10. Brainwave Entrainment and Binaural Beats:

Binaural beats are special sounds that produce changes in your brain state and are incredibly effective at inducing sleep. It works like this: by listening to a single tone in one ear, say 500Hz and a slightly different tone in the other ear, say 504Hz, the difference of 4Hz happens to be the same frequency as Theta brain waves. Through a process called entrainment, your brain will start producing more Theta brainwaves simply by listening to the binaural beat through headphones (it won’t work otherwise). A Theta dominant brain state usually occurs during light sleep and deep meditation. You can find many different binaural beat apps, but I recommend Relax Melodies for IOS and Relax Melodies or Binality for Android.

UPDATE: I have recently launched the Meniere’s Symptom Relief Project, an album of Brainwave Entrainment audio specifically engineered to help various symptoms of Meniere’s disease, including three tracks to help you fall asleep quickly. It is now available with Pay-What-You-Want Pricing!

Conclusion:

Sleep is the glue that will hold your health together. It has the power to turbocharge your success or sabotage your efforts.
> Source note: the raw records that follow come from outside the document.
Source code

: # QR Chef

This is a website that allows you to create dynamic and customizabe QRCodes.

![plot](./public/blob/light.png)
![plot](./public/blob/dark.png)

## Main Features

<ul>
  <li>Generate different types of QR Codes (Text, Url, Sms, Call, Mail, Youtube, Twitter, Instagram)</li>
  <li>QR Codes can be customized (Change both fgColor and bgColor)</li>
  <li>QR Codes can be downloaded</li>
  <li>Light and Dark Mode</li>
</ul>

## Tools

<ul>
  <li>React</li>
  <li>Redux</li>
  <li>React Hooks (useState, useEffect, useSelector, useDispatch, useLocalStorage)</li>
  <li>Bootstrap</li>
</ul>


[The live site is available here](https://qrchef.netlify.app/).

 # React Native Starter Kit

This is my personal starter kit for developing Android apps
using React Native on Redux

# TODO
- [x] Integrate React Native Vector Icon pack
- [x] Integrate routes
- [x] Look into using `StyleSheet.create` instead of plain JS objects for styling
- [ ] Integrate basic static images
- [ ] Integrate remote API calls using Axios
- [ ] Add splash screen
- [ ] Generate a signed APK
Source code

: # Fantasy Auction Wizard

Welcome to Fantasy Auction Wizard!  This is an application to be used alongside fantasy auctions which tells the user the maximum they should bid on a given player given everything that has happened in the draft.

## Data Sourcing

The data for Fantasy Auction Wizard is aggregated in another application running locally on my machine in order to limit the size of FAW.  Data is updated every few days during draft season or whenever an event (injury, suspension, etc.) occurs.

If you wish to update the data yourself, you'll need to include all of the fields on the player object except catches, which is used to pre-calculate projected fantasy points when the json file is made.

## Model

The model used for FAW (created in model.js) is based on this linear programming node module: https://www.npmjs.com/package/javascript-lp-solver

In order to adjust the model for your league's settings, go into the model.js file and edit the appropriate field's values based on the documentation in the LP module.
It’s hard to imagine that just getting better sleep could be such a powerful tool against your Meniere’s disease symptoms. But it’s usually the little things, the obvious things, which we tend to overlook first. The importance of sleep in your treatment and recovery can never be taken lightly. Sweet Dreams…

  1. I am going to purchase a sound machine.
    I have been sleeping with the bathroom vent on most nights – it is pretty noisy.

    It helps me get some sleep because I need something to get me past the tinnitus.

    Never knew how LOUD the silence could be.

    I even sit outside sometimes at night and listen to the frogs and crickets chirping to see if I can ‘settle my ears’ before bed.

    • Shiryl I have used a sound machine to sleep for almost 20 years, even before I had Tinnitus or Meniere’s disease. It helps me a lot. I recommend getting one with a lot of different sounds. The sound of a brook or stream seems to get me to sleep the fastest, but everyone’s different. I have no idea how people can fall asleep to some of the sounds available on my sound machine. I hope it helps you though!